# Data for analysis
•••

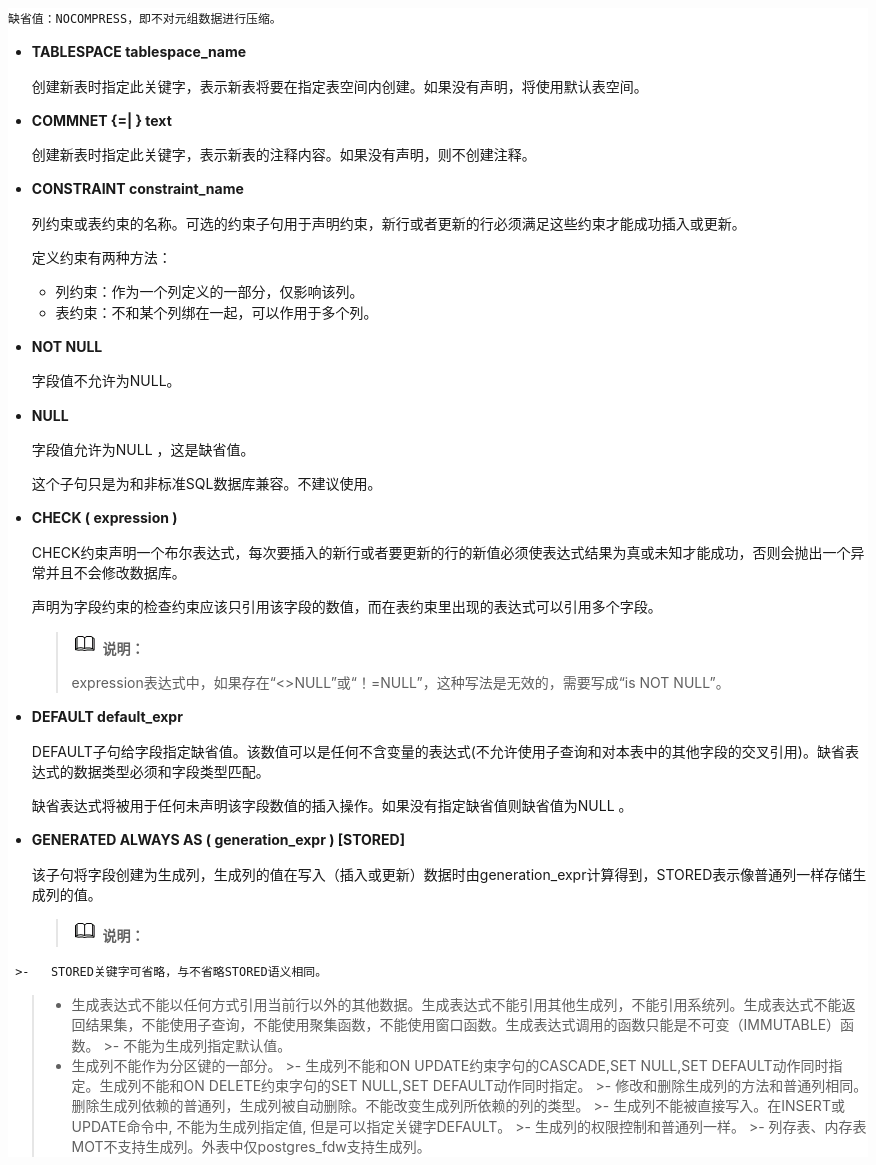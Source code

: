     缺省值：NOCOMPRESS，即不对元组数据进行压缩。

-   **TABLESPACE tablespace\_name**

    创建新表时指定此关键字，表示新表将要在指定表空间内创建。如果没有声明，将使用默认表空间。

-   **COMMNET {=| } text**
    
    创建新表时指定此关键字，表示新表的注释内容。如果没有声明，则不创建注释。

-   **CONSTRAINT constraint\_name**

    列约束或表约束的名称。可选的约束子句用于声明约束，新行或者更新的行必须满足这些约束才能成功插入或更新。

    定义约束有两种方法：

    -   列约束：作为一个列定义的一部分，仅影响该列。
    -   表约束：不和某个列绑在一起，可以作用于多个列。

-   **NOT NULL**

    字段值不允许为NULL。

-   **NULL**

    字段值允许为NULL ，这是缺省值。

    这个子句只是为和非标准SQL数据库兼容。不建议使用。

-   **CHECK \( expression \)**

    CHECK约束声明一个布尔表达式，每次要插入的新行或者要更新的行的新值必须使表达式结果为真或未知才能成功，否则会抛出一个异常并且不会修改数据库。

    声明为字段约束的检查约束应该只引用该字段的数值，而在表约束里出现的表达式可以引用多个字段。

    >![](public_sys-resources/icon-note.gif) **说明：** 
    >
    >expression表达式中，如果存在“<\>NULL”或“！=NULL”，这种写法是无效的，需要写成“is NOT NULL”。

-   **DEFAULT default\_expr**

    DEFAULT子句给字段指定缺省值。该数值可以是任何不含变量的表达式\(不允许使用子查询和对本表中的其他字段的交叉引用\)。缺省表达式的数据类型必须和字段类型匹配。

    缺省表达式将被用于任何未声明该字段数值的插入操作。如果没有指定缺省值则缺省值为NULL 。

-    **GENERATED ALWAYS AS \( generation\_expr \) \[STORED\]**

     该子句将字段创建为生成列，生成列的值在写入（插入或更新）数据时由generation\_expr计算得到，STORED表示像普通列一样存储生成列的值。

     >![](public_sys-resources/icon-note.gif) **说明：** 
>
     >-   STORED关键字可省略，与不省略STORED语义相同。
>-   生成表达式不能以任何方式引用当前行以外的其他数据。生成表达式不能引用其他生成列，不能引用系统列。生成表达式不能返回结果集，不能使用子查询，不能使用聚集函数，不能使用窗口函数。生成表达式调用的函数只能是不可变（IMMUTABLE）函数。
     >-   不能为生成列指定默认值。
>-   生成列不能作为分区键的一部分。
     >-   生成列不能和ON UPDATE约束字句的CASCADE,SET NULL,SET DEFAULT动作同时指定。生成列不能和ON DELETE约束字句的SET NULL,SET DEFAULT动作同时指定。
     >-   修改和删除生成列的方法和普通列相同。删除生成列依赖的普通列，生成列被自动删除。不能改变生成列所依赖的列的类型。
     >-   生成列不能被直接写入。在INSERT或UPDATE命令中, 不能为生成列指定值, 但是可以指定关键字DEFAULT。
     >-   生成列的权限控制和普通列一样。
     >-   列存表、内存表MOT不支持生成列。外表中仅postgres\_fdw支持生成列。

•••

# Task instructions
Reproduce all lines from the records above that include the word "如果没有声明".

# Answer below
    创建新表时指定此关键字，表示新表将要在指定表空间内创建。如果没有声明，将使用默认表空间。
    创建新表时指定此关键字，表示新表的注释内容。如果没有声明，则不创建注释。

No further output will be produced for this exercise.